Meghan McCain on Jan. 6 Consequences: 'I'll Believe It When I See It'

Meghan McCain has expressed hopes that former President Donald Trump will face legal consequences for the Capitol riot of January 6, 2021, though she is keeping her expectations cautiously low.

Hundreds of Trump supporters stormed the U.S. Capitol 15 months ago in an apparent attempt to disrupt the formal certification of Joe Biden's Electoral College victory in a joint session of Congress.

The supporters' attack came directly after Trump told them at a nearby Washington, D.C. rally to walk to the Capitol and "fight like hell" to save their country, following his stream of misinformation about the 2020 election results.

While the former president has consistently denied any wrongdoing in connection with January 6, the House select committee is investigating the events of January 6 and the related effort to prevent the certification of Biden's win.

Meghan McCain and Donald Trump
Meghan McCain (L) has expressed hopes that former President Donald Trump (R) will face legal consequences for the Capitol riot that took place on January 6, 2021, though she is keeping her expectations low. Jason LaVeris/FilmMagic;/ANDREW CABALLERO-REYNOLDS/AFP via Getty Images

Speaking with Newsweek this week about the investigation, McCain, whose late father Senator John McCain faced a number of verbal attacks from Trump, said that there "has to be consequences" for the real-estate mogul.

"I would like to see real legal ramifications for what happened on January 6, and who's responsible," Meghan McCain told Newsweek. "I understand why it's not the number one issue for American voters, because they're worried about the economy and Russia and security and safety in major cities. I understand all of that.

"But there still has to be consequences for this behavior and this kind of violence. My fear and my sort of anxiety in this space is just that, I feel like I have been told so many times that this is going to be the moment this is going to be the thing that finally, you know, gets him. This is the lawsuit, this is the whatever this is."
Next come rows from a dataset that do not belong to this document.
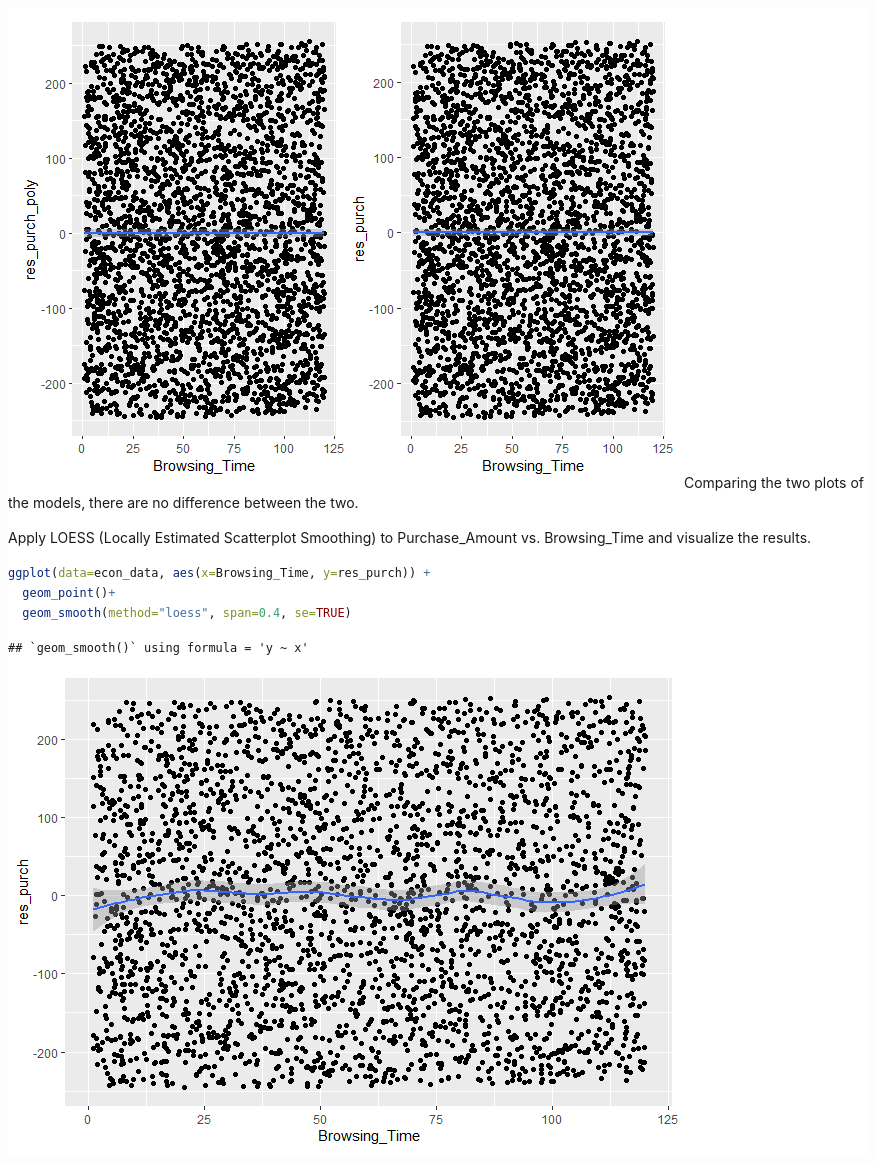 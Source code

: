 ![](SA1_AFUNDAR_EDA_files/figure-gfm/unnamed-chunk-11-1.png)
Comparing the two plots of the models, there are no difference between
the two.

Apply LOESS (Locally Estimated Scatterplot Smoothing) to Purchase_Amount
vs. Browsing_Time and visualize the results.

``` r
ggplot(data=econ_data, aes(x=Browsing_Time, y=res_purch)) +
  geom_point()+
  geom_smooth(method="loess", span=0.4, se=TRUE)
```

    ## `geom_smooth()` using formula = 'y ~ x'

![](SA1_AFUNDAR_EDA_files/figure-gfm/unnamed-chunk-12-1.png)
McCain then recounted that during her time as a panelist on ABC's The View, there was widespread belief that Trump would face consequences in relation to Stormy Daniels' legal battle with the erstwhile president.

Adult film actress Daniels has been embroiled in a years-long feud with Trump over her claim that they had sex in 2006. Daniels revealed that she had received $130,000 in hush money from Trump's former lawyer, Michael Cohen.

"Michael Avenatti [Daniels' former lawyer] came on The View like four times when I worked there," Meghan McCain recalled, "and he was sort of like saying [of] Stormy Daniels, 'This is going to be it.'"

"I feel like I've been told that before," she added of the likelihood of the impeached president facing justice. "And unfortunately, I will believe it when I see it. But of course, I would like to see consequences for immoral and corrupt behavior. I think any rational person would and does."

January 6 protestors
Protesters are pictured entering the U.S. Capitol Building on January 06, 2021 in Washington, DC. That same day, Congress held a joint session to ratify President Joe Biden's 306-232 Electoral College win over former President Donald Trump. Win McNamee/Getty Images

Trump has denied ever having a sexual encounter with Daniels. In March of this year, it was ruled that Daniels should pay Trump around $300,000 in attorneys' fees after a federal appeals court rejected her bid to overturn a lower court's decision in her failed defamation lawsuit against Trump.

Amid the attack on the Capitol, House Minority Leader Kevin McCarthy of California reportedly spoke with Trump by phone to urge him to call off his supporters.

Representative Jaime Herrera Beutler, a Washington Republican, said that Trump responded to McCarthy by saying: "Well, Kevin, I guess these people are more upset about the election than you are."

Trump has condemned the 10 House Republicans who backed his impeachment, endorsing primary challengers to most of them. Four of those GOP lawmakers have decided not to seek re-election.

Despite Trump's and many of his allies' claims, no evidence has emerged corroborating allegations that the last presidential election was fraudulent. Dozens of election challenge lawsuits filed by the former president and his supporters failed in state and federal courts.

Even Trump-appointed judges dismissed the allegations. Audits and recounts across the country, including in states where the election was overseen by pro-Trump Republicans, have consistently reaffirmed Biden's win.

McCain, who spoke with Newsweek while promoting the hardcopy release of her book, Bad Republican, said that the Capitol riot will be one of the defining factors in Trump's legacy.

"His legacy will be one of division and conflict and January 6," she said. "But my family, and I feel like I can speak for all of my six siblings and my mother, in the sense like, we do not give a f*** what a Trump thinks of my family. I never will."

Bad Republican, which is currently available in audio format on Audible, will be available at all bookstores in hardcopy from April 26.